Trade body Oil & Gas UK’s Economic Report 2013 revealed that investment in UK Continental Shelf (UKCS) projects hit £11.4 billion in 2012, and predicts this figure to rise by a further £2 billion this year.
Oil & Gas UK chief executive Malcolm Webb credited much of the increased investment to fiscal policy changes including a number of tax breaks, such as the brown field allowance.
“[Government policy] has given investors the confidence to develop new fields and redevelop older fields, so we are now seeing the highest-ever investment,” said Webb.
“New and much needed tax allowances have boosted investment in oil and gas production by £6 billion over 2012 and 2013. Total investment is expected to reach an all-time record of £13.5 billion this year.”
Another reason for the increased investment is that most reserves now being developed are far more technically challenging than in previous years, for example being located in deeper waters.

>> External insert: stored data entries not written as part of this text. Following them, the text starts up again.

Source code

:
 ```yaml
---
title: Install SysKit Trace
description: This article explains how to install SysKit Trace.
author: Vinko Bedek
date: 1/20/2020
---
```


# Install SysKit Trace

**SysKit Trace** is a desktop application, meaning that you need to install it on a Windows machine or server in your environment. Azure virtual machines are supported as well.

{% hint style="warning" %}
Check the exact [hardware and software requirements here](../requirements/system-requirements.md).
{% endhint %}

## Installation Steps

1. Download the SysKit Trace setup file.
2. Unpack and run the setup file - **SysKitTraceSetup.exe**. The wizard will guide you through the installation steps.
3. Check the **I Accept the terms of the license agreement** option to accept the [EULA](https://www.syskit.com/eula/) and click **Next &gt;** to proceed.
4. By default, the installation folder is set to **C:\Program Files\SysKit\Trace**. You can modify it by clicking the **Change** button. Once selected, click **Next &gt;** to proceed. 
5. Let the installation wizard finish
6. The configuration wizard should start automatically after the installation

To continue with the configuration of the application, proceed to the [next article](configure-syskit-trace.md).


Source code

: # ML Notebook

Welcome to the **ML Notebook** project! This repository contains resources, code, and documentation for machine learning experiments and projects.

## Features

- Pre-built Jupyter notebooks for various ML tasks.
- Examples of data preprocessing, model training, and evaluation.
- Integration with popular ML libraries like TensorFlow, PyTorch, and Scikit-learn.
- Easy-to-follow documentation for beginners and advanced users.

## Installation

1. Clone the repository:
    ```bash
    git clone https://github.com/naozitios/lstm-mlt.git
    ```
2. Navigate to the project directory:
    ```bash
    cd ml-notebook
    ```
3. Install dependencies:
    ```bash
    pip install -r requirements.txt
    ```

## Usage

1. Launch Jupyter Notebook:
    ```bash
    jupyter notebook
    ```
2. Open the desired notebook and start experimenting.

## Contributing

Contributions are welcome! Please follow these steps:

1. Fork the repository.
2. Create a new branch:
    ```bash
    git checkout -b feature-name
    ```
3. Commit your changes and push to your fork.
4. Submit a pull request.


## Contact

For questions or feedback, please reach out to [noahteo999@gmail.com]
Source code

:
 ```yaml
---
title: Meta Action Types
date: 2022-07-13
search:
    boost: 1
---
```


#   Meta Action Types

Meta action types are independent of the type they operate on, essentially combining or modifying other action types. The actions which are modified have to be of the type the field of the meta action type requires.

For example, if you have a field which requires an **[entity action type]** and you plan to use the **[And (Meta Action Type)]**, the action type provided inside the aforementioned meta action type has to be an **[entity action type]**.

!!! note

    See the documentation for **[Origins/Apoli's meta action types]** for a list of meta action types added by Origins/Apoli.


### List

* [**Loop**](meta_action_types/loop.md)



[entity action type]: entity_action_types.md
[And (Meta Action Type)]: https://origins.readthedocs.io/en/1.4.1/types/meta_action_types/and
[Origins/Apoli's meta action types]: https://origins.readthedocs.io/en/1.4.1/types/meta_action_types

Despite impressive investment in new developments, the production efficiency of existing assets remains in worrying decline
Oil & Gas UK chief executive Malcolm Webb
While technological advances and tax-breaks have enabled these fields to be developed, the report states that “each pound of capital invested on the UKCS now yields only one fifth of the oil and/or gas it did in 2002”.
The higher costs associated with developing the new reserves has driven the industry and its supply chain to focus on the development of subsea technology, with Oil & Gas UK’s report today stating that 55% of the fields approved in the last five years have been or will be developed as subsea tie-backs to existing infrastructure.
However, despite record levels of investment, oil and gas production from the UKCS has fallen by nearly a third over the past two years.
In 2012, 1.54 million barrels of oil equivalent per day were produced from the UKCS, 14.5% less than in 2011. This 2012 fall followed one of 19% in 2011, resulting in a 30% reduction over the course of the last two years and the lowest production since 1977.
“Despite impressive investment in new developments, the production efficiency of existing assets remains in worrying decline,” said Webb.
“[The Department of Energy and Climate Change] and the industry are working to tackle this serious concern through a joint task group. The Wood Review, which is currently examining how to maximise UKCS recovery, is also very timely and we very much look forward to seeing the recommendations early in 2014.”